* **EXERCISE GOAL**
Set the records down again in full, exactly as they are, apart from the images.

* **SOURCE DATA**
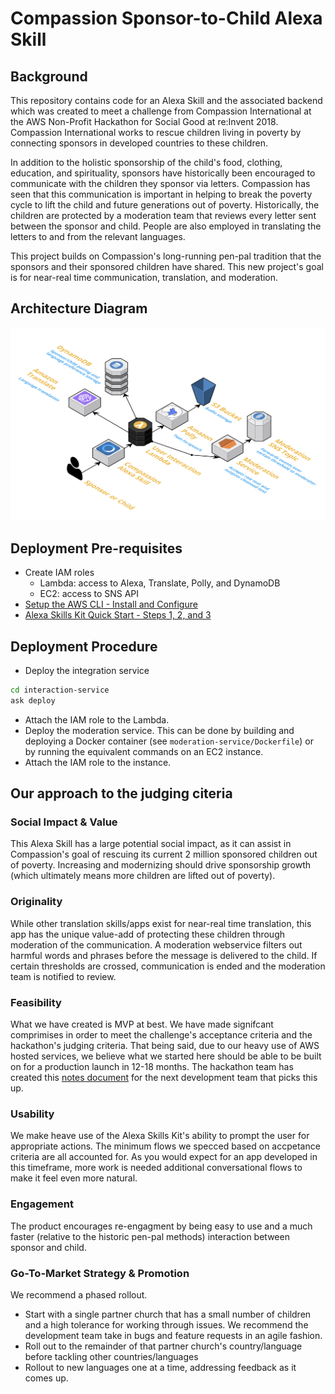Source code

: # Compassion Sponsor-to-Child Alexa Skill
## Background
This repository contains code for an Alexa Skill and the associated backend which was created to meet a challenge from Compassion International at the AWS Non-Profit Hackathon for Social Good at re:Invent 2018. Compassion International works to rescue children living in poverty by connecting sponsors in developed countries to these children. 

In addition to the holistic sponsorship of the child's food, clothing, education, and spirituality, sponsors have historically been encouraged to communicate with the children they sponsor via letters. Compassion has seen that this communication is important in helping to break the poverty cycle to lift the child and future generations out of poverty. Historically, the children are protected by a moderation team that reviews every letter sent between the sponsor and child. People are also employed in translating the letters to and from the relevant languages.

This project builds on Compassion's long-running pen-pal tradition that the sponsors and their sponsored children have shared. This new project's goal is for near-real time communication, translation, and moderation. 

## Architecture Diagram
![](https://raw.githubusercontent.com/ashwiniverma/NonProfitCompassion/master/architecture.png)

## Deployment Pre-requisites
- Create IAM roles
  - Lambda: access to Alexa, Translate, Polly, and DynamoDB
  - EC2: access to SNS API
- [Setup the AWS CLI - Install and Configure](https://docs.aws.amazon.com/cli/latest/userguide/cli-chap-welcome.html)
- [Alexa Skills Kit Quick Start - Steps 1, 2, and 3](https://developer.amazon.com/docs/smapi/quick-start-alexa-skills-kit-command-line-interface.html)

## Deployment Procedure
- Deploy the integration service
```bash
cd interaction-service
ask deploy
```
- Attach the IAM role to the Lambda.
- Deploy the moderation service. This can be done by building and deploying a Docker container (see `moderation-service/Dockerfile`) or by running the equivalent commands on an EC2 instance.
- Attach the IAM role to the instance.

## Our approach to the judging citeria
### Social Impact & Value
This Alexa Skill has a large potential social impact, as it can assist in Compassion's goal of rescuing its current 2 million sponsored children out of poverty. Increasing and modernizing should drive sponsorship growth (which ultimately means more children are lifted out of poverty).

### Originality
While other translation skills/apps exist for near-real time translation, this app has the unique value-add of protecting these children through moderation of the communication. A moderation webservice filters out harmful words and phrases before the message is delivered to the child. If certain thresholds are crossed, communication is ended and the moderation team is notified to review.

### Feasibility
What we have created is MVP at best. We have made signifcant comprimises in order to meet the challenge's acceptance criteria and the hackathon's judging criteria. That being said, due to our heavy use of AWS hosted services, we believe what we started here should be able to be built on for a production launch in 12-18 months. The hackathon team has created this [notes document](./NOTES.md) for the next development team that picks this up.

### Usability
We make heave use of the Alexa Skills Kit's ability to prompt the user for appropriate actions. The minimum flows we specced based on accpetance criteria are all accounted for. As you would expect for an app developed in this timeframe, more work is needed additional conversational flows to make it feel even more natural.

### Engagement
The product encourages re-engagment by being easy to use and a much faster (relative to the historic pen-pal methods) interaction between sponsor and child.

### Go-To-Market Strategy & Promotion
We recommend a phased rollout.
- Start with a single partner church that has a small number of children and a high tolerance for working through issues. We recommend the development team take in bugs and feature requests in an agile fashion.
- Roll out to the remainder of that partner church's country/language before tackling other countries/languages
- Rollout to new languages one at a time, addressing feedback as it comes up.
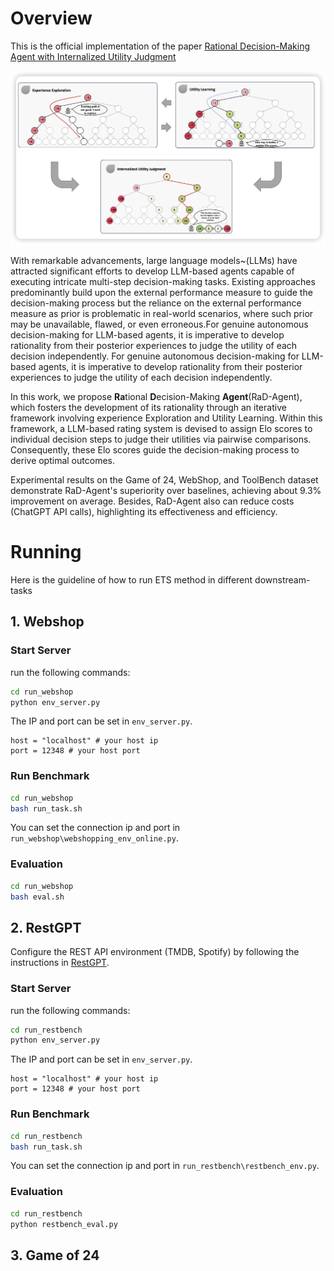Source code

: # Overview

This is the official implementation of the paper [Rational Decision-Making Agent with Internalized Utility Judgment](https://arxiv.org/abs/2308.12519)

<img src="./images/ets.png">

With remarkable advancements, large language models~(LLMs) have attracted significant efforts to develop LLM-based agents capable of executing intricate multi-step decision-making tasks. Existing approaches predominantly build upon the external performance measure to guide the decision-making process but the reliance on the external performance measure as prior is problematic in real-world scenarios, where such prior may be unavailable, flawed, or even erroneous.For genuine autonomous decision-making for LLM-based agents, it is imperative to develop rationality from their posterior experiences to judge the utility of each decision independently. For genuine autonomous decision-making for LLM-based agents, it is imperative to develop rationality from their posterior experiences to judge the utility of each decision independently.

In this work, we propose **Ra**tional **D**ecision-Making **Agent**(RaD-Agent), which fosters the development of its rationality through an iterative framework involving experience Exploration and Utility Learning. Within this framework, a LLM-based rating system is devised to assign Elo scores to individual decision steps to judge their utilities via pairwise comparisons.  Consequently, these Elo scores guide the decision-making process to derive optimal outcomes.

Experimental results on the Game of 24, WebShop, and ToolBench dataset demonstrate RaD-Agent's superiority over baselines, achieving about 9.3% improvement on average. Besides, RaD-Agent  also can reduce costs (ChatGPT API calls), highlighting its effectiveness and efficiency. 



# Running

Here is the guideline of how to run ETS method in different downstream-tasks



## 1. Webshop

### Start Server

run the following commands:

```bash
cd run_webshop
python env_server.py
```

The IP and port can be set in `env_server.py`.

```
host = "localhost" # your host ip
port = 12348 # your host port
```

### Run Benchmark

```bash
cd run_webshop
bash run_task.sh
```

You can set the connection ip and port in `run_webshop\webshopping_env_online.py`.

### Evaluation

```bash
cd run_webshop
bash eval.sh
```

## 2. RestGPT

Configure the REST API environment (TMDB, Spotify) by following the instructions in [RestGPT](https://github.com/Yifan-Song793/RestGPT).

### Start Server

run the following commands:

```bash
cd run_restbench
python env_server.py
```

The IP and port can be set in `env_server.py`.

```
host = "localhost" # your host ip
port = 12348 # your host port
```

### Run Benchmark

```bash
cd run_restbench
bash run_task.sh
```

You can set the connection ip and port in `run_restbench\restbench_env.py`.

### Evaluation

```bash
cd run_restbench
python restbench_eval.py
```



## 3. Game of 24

* **RESPONSE TO THIS EXERCISE**
Source code

: # Compassion Sponsor-to-Child Alexa Skill
## Background
This repository contains code for an Alexa Skill and the associated backend which was created to meet a challenge from Compassion International at the AWS Non-Profit Hackathon for Social Good at re:Invent 2018. Compassion International works to rescue children living in poverty by connecting sponsors in developed countries to these children. 

In addition to the holistic sponsorship of the child's food, clothing, education, and spirituality, sponsors have historically been encouraged to communicate with the children they sponsor via letters. Compassion has seen that this communication is important in helping to break the poverty cycle to lift the child and future generations out of poverty. Historically, the children are protected by a moderation team that reviews every letter sent between the sponsor and child. People are also employed in translating the letters to and from the relevant languages.

This project builds on Compassion's long-running pen-pal tradition that the sponsors and their sponsored children have shared. This new project's goal is for near-real time communication, translation, and moderation. 

## Architecture Diagram
![](https://raw.githubusercontent.com/ashwiniverma/NonProfitCompassion/master/architecture.png)

## Deployment Pre-requisites
- Create IAM roles
  - Lambda: access to Alexa, Translate, Polly, and DynamoDB
  - EC2: access to SNS API
- [Setup the AWS CLI - Install and Configure](https://docs.aws.amazon.com/cli/latest/userguide/cli-chap-welcome.html)
- [Alexa Skills Kit Quick Start - Steps 1, 2, and 3](https://developer.amazon.com/docs/smapi/quick-start-alexa-skills-kit-command-line-interface.html)

## Deployment Procedure
- Deploy the integration service
```bash
cd interaction-service
ask deploy
```
- Attach the IAM role to the Lambda.
- Deploy the moderation service. This can be done by building and deploying a Docker container (see `moderation-service/Dockerfile`) or by running the equivalent commands on an EC2 instance.
- Attach the IAM role to the instance.

## Our approach to the judging citeria
### Social Impact & Value
This Alexa Skill has a large potential social impact, as it can assist in Compassion's goal of rescuing its current 2 million sponsored children out of poverty. Increasing and modernizing should drive sponsorship growth (which ultimately means more children are lifted out of poverty).

### Originality
While other translation skills/apps exist for near-real time translation, this app has the unique value-add of protecting these children through moderation of the communication. A moderation webservice filters out harmful words and phrases before the message is delivered to the child. If certain thresholds are crossed, communication is ended and the moderation team is notified to review.

### Feasibility
What we have created is MVP at best. We have made signifcant comprimises in order to meet the challenge's acceptance criteria and the hackathon's judging criteria. That being said, due to our heavy use of AWS hosted services, we believe what we started here should be able to be built on for a production launch in 12-18 months. The hackathon team has created this [notes document](./NOTES.md) for the next development team that picks this up.

### Usability
We make heave use of the Alexa Skills Kit's ability to prompt the user for appropriate actions. The minimum flows we specced based on accpetance criteria are all accounted for. As you would expect for an app developed in this timeframe, more work is needed additional conversational flows to make it feel even more natural.

### Engagement
The product encourages re-engagment by being easy to use and a much faster (relative to the historic pen-pal methods) interaction between sponsor and child.

### Go-To-Market Strategy & Promotion
We recommend a phased rollout.
- Start with a single partner church that has a small number of children and a high tolerance for working through issues. We recommend the development team take in bugs and feature requests in an agile fashion.
- Roll out to the remainder of that partner church's country/language before tackling other countries/languages
- Rollout to new languages one at a time, addressing feedback as it comes up.
Source code

: # Overview

This is the official implementation of the paper [Rational Decision-Making Agent with Internalized Utility Judgment](https://arxiv.org/abs/2308.12519)

<img src="./images/ets.png">

With remarkable advancements, large language models~(LLMs) have attracted significant efforts to develop LLM-based agents capable of executing intricate multi-step decision-making tasks. Existing approaches predominantly build upon the external performance measure to guide the decision-making process but the reliance on the external performance measure as prior is problematic in real-world scenarios, where such prior may be unavailable, flawed, or even erroneous.For genuine autonomous decision-making for LLM-based agents, it is imperative to develop rationality from their posterior experiences to judge the utility of each decision independently. For genuine autonomous decision-making for LLM-based agents, it is imperative to develop rationality from their posterior experiences to judge the utility of each decision independently.

In this work, we propose **Ra**tional **D**ecision-Making **Agent**(RaD-Agent), which fosters the development of its rationality through an iterative framework involving experience Exploration and Utility Learning. Within this framework, a LLM-based rating system is devised to assign Elo scores to individual decision steps to judge their utilities via pairwise comparisons.  Consequently, these Elo scores guide the decision-making process to derive optimal outcomes.

Experimental results on the Game of 24, WebShop, and ToolBench dataset demonstrate RaD-Agent's superiority over baselines, achieving about 9.3% improvement on average. Besides, RaD-Agent  also can reduce costs (ChatGPT API calls), highlighting its effectiveness and efficiency. 



# Running

Here is the guideline of how to run ETS method in different downstream-tasks



## 1. Webshop

### Start Server

run the following commands:

```bash
cd run_webshop
python env_server.py
```

The IP and port can be set in `env_server.py`.

```
host = "localhost" # your host ip
port = 12348 # your host port
```

### Run Benchmark

```bash
cd run_webshop
bash run_task.sh
```

You can set the connection ip and port in `run_webshop\webshopping_env_online.py`.

### Evaluation

```bash
cd run_webshop
bash eval.sh
```

## 2. RestGPT

Configure the REST API environment (TMDB, Spotify) by following the instructions in [RestGPT](https://github.com/Yifan-Song793/RestGPT).

### Start Server

run the following commands:

```bash
cd run_restbench
python env_server.py
```

The IP and port can be set in `env_server.py`.

```
host = "localhost" # your host ip
port = 12348 # your host port
```

### Run Benchmark

```bash
cd run_restbench
bash run_task.sh
```

You can set the connection ip and port in `run_restbench\restbench_env.py`.

### Evaluation

```bash
cd run_restbench
python restbench_eval.py
```



## 3. Game of 24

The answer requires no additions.